• [AVAILABLE DATA]

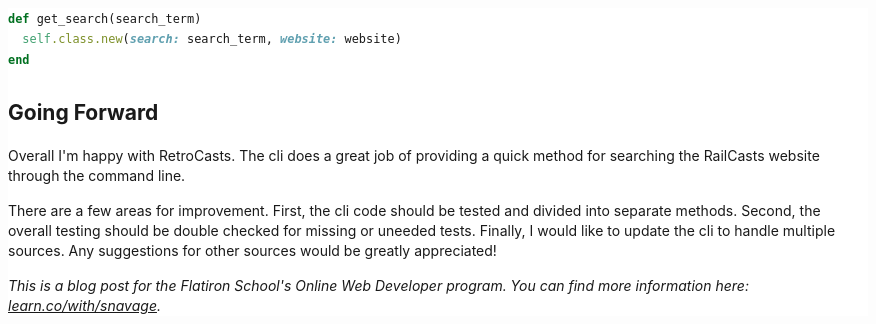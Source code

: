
 ```ruby
def get_search(search_term)
  self.class.new(search: search_term, website: website)
end
```

## Going Forward
Overall I'm happy with RetroCasts.  The cli does a great job of providing a quick method for searching the RailCasts website through the command line.  

There are a few areas for improvement.  First, the cli code should be tested and divided into separate methods.  Second, the overall testing should be double checked for missing or uneeded tests.  Finally, I would like to update the cli to handle multiple sources.  Any suggestions for other sources would be greatly appreciated!

*This is a blog post for the Flatiron School's Online Web Developer program.  You can find more information here: [learn.co/with/snavage](http://learn.co/with/snavage).*
   
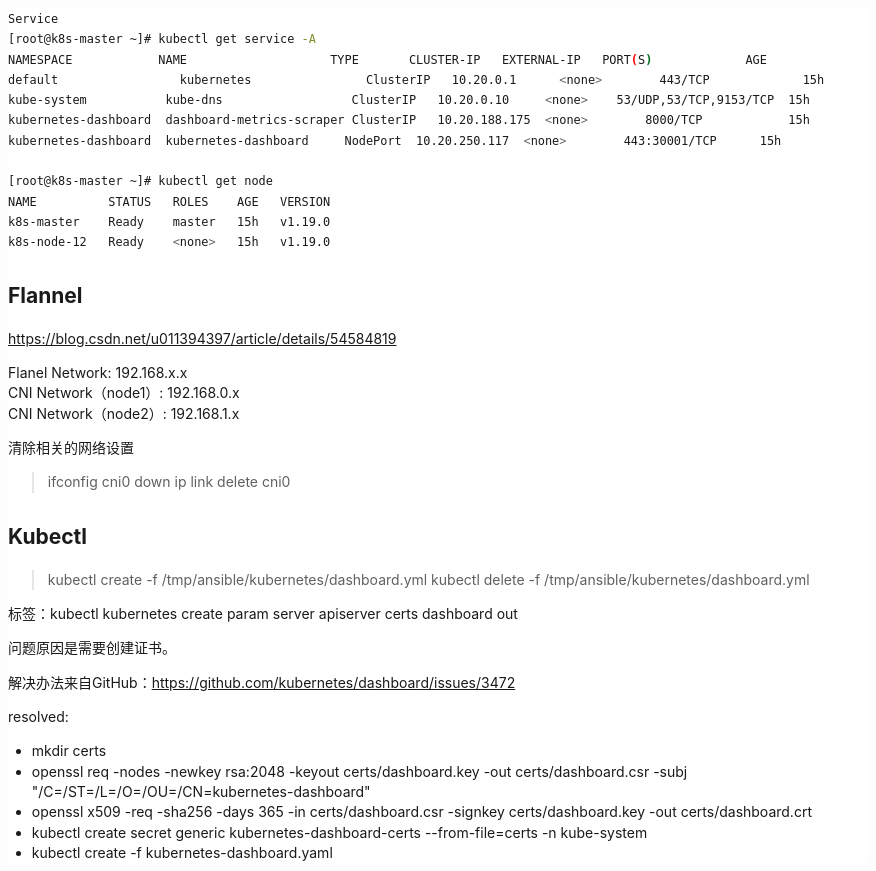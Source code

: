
 ```bash
Service
[root@k8s-master ~]# kubectl get service -A
NAMESPACE            NAME                    TYPE       CLUSTER-IP   EXTERNAL-IP   PORT(S)             AGE
default                 kubernetes                ClusterIP   10.20.0.1      <none>        443/TCP             15h
kube-system           kube-dns                  ClusterIP   10.20.0.10     <none>    53/UDP,53/TCP,9153/TCP  15h
kubernetes-dashboard  dashboard-metrics-scraper ClusterIP   10.20.188.175  <none>        8000/TCP            15h
kubernetes-dashboard  kubernetes-dashboard     NodePort  10.20.250.117  <none>        443:30001/TCP      15h

[root@k8s-master ~]# kubectl get node
NAME          STATUS   ROLES    AGE   VERSION
k8s-master    Ready    master   15h   v1.19.0
k8s-node-12   Ready    <none>   15h   v1.19.0
```


## Flannel
https://blog.csdn.net/u011394397/article/details/54584819

Flanel Network: 192.168.x.x   
CNI Network（node1）: 192.168.0.x   
CNI Network（node2）: 192.168.1.x   

清除相关的网络设置
>ifconfig cni0 down
>ip link delete cni0

## Kubectl

>kubectl create -f /tmp/ansible/kubernetes/dashboard.yml
>kubectl delete -f /tmp/ansible/kubernetes/dashboard.yml

标签：kubectl kubernetes create param server apiserver certs dashboard out

问题原因是需要创建证书。

解决办法来自GitHub：https://github.com/kubernetes/dashboard/issues/3472

 

resolved:
- mkdir certs
- openssl req -nodes -newkey rsa:2048 -keyout certs/dashboard.key -out certs/dashboard.csr -subj "/C=/ST=/L=/O=/OU=/CN=kubernetes-dashboard"
- openssl x509 -req -sha256 -days 365 -in certs/dashboard.csr -signkey certs/dashboard.key -out certs/dashboard.crt
- kubectl create secret generic kubernetes-dashboard-certs --from-file=certs -n kube-system
- kubectl create -f kubernetes-dashboard.yaml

• [PROBLEM DETAILS] In how many lines of the data does the word "ClusterIP" appear? Respond with the number and nothing more.

• [RESPONSE TO THE EXERCISE] 3